W rozgrywkach grupowych Lech zmierzy się także z FC Basel, z którym niedawno rozegrał dwumecz w III rundzie eliminacji Ligi Mistrzów. Poznaniacy odpadli po porażkach 1:3 i 0:1. Rywalizację w fazie grupowej Ligi Europy mogą potraktować jako szansę na rewanż.
- W trakcie eliminacji Ligi Mistrzów w klubie narzekano na to, że Lech trafił na Basel, bo jest to drużyna, która w poprzednich sezonach z powodzeniem grała w europejskich pucharach. W ostatnim dwumeczu było jednak widać, że zespół znajduje się w przebudowie i ma pewne problemy. Uważam, że ta drużyna była do ogrania. I myślę, że ciągle taka jest. Lechici mają naprawdę spore szanse - przekonuje były napastnik Lecha.
W grupie znajduje się także włoska Fiorentina.

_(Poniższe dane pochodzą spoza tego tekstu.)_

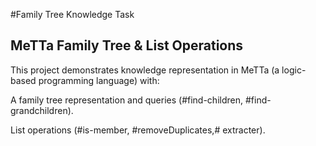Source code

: #Family Tree Knowledge Task

## MeTTa Family Tree & List Operations
This project demonstrates knowledge representation in MeTTa (a logic-based programming language) with:

A family tree representation and queries (#find-children, #find-grandchildren).

List operations (#is-member, #removeDuplicates,# extracter).


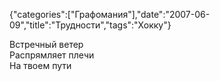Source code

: {"categories":["Графомания"],"date":"2007-06-09","title":"Трудности","tags":"Хокку"}

Встречный ветер  
Распрямляет плечи  
На твоем пути
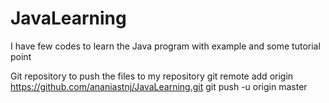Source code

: # JavaLearning
I have few codes to learn the Java program with example and some tutorial point

Git repository to push the files to my repository
 git remote add origin https://github.com/ananiastnj/JavaLearning.git
 git push -u origin master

- Teoretycznie to najsilniejszy zespół w grupie. Aczkolwiek Włosi różnie podchodzą do meczów w Lidze Europy. Zdarza się, że skupiają się na rozgrywkach ligowych i dają szanse dublerom. Najważniejsze z kim będą grali w lidze tuż przed i tuż po meczu z Lechem. Jeśli będą to mocni rywale, to możliwe, że w spotkaniu z mistrzami Polski wystąpią zmiennicy. A wtedy może okazać się, że Fiorentina jest w zasięgu Polaków - uważa Reiss.
Pięć lat temu Lech Poznań w fazie grupowej Ligi Europy trafił na znacznie silniejszych i bardziej medialnych rywali - Manchester City, Juventus Turyn i FC Salzburg. Polski zespół sprawił sensację i zdołał wywalczyć awans do 1/16 finału.
O sile zespołu stanowili wtedy m.in. obrońcy Bartosz Bosacki i Manuel Arboleda, pomocnicy Sławomir Peszko, Siergiej Kriwiec i Semir Stilić, a także grający w ataku Artojms Rudnevs. Choć dziś Lech ciągle dysponuje dużym potencjałem, to nazwiska piłkarzy na razie wydają się mniej spektakularne niż miało to miejsce w zespole, który pokonał Manchester City i dwukrotnie zremisował z Juventusem Turyn.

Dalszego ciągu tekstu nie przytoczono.